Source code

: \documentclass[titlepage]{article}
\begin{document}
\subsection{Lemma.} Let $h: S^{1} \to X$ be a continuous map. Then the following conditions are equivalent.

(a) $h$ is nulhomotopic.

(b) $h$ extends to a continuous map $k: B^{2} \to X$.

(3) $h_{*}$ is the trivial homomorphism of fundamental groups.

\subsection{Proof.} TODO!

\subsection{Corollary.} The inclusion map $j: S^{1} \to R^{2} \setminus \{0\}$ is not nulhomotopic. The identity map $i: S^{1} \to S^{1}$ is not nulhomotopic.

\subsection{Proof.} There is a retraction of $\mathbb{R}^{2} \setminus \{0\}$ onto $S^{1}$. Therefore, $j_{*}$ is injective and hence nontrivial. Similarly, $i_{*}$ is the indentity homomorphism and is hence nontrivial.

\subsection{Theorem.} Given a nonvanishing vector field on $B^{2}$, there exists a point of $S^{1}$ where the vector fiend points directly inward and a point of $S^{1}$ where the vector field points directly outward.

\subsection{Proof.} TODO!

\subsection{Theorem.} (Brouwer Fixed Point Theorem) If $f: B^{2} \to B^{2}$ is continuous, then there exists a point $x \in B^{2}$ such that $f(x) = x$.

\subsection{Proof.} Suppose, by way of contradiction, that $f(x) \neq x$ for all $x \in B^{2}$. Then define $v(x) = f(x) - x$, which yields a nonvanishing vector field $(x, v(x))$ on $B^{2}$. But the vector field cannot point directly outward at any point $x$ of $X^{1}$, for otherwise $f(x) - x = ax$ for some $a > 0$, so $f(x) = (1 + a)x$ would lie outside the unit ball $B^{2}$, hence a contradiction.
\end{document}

**Instructions to follow:**
Which lines in the data above contain "exists"? Show each one.

**Reply:**
\subsection{Theorem.} Given a nonvanishing vector field on $B^{2}$, there exists a point of $S^{1}$ where the vector fiend points directly inward and a point of $S^{1}$ where the vector field points directly outward.
\subsection{Theorem.} (Brouwer Fixed Point Theorem) If $f: B^{2} \to B^{2}$ is continuous, then there exists a point $x \in B^{2}$ such that $f(x) = x$.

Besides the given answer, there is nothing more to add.